[[ INPUT DATA, beginning ]]
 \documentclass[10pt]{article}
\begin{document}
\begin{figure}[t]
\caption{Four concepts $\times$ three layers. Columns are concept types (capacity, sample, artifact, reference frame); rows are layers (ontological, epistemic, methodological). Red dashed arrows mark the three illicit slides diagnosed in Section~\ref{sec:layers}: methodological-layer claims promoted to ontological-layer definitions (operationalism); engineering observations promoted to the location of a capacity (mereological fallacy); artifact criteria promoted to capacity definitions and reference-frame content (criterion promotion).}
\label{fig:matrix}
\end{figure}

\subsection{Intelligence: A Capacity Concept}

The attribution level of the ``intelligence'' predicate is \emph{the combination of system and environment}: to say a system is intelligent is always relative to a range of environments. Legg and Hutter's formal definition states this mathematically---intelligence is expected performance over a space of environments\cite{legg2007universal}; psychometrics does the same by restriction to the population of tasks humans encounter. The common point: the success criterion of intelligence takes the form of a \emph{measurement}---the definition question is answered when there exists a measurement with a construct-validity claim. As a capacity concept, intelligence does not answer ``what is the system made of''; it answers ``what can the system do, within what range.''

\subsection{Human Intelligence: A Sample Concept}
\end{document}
[[ INPUT DATA, end ]]
[[ INPUT DATA, beginning ]]
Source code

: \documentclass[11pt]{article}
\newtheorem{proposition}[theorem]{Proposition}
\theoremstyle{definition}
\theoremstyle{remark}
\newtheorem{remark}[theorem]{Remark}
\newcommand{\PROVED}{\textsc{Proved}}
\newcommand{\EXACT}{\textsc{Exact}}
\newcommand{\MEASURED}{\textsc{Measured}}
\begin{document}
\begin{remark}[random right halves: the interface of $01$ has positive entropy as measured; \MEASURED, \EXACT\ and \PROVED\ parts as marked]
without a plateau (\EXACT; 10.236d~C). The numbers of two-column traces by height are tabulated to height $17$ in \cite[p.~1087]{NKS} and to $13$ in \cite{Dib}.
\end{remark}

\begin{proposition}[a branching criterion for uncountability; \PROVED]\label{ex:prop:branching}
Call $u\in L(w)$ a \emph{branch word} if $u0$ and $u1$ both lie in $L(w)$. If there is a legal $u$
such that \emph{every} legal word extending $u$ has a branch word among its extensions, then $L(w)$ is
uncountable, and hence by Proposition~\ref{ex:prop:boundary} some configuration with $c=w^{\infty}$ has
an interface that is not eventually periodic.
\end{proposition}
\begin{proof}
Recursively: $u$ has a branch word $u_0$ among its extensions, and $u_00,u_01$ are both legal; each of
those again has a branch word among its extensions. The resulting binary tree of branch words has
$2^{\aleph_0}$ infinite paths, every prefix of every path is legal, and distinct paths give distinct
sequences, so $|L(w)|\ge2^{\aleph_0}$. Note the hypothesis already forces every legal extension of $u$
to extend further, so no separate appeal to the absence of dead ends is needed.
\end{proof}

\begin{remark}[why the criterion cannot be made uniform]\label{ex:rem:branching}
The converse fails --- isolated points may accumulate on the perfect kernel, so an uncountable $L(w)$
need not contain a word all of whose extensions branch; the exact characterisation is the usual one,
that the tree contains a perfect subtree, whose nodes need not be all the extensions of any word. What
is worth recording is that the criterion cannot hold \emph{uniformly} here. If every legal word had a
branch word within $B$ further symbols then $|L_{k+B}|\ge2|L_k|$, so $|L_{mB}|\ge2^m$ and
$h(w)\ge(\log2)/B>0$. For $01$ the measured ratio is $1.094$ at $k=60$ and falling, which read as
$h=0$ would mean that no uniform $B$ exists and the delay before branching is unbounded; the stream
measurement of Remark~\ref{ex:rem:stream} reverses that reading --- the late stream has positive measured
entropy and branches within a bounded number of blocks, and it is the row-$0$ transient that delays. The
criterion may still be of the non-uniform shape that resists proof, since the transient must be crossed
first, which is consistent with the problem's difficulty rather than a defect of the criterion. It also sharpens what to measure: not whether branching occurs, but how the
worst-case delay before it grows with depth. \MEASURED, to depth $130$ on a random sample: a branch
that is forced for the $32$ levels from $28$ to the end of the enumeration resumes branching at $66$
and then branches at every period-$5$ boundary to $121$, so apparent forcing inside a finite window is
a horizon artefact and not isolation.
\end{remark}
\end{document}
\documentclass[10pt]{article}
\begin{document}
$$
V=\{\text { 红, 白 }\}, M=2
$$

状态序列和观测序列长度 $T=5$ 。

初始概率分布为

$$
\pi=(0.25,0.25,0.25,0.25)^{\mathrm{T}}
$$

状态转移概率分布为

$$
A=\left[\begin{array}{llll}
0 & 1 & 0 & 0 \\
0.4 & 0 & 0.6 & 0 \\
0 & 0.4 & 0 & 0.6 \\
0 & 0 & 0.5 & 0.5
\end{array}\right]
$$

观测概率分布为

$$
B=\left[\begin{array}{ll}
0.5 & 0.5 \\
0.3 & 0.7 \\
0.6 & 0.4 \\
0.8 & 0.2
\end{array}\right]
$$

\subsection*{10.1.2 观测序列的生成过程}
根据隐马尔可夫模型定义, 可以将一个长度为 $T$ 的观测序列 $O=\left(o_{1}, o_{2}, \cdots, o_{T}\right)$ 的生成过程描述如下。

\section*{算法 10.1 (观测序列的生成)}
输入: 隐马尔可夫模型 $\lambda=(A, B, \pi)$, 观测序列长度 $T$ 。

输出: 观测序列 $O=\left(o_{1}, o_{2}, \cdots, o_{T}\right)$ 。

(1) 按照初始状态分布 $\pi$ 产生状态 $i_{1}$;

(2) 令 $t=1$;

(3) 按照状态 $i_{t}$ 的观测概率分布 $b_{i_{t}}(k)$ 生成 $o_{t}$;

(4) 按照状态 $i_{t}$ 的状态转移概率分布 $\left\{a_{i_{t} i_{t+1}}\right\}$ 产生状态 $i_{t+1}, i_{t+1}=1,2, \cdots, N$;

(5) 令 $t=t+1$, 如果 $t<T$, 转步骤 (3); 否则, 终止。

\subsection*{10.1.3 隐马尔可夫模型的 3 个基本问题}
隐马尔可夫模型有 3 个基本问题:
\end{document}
[[ INPUT DATA, end ]]
• [HOW TO COMPLETE THIS TASK] Where a line of the entries contains the word "boundary", count it, then state the total and nothing else.

• [TASK OUTPUT] 2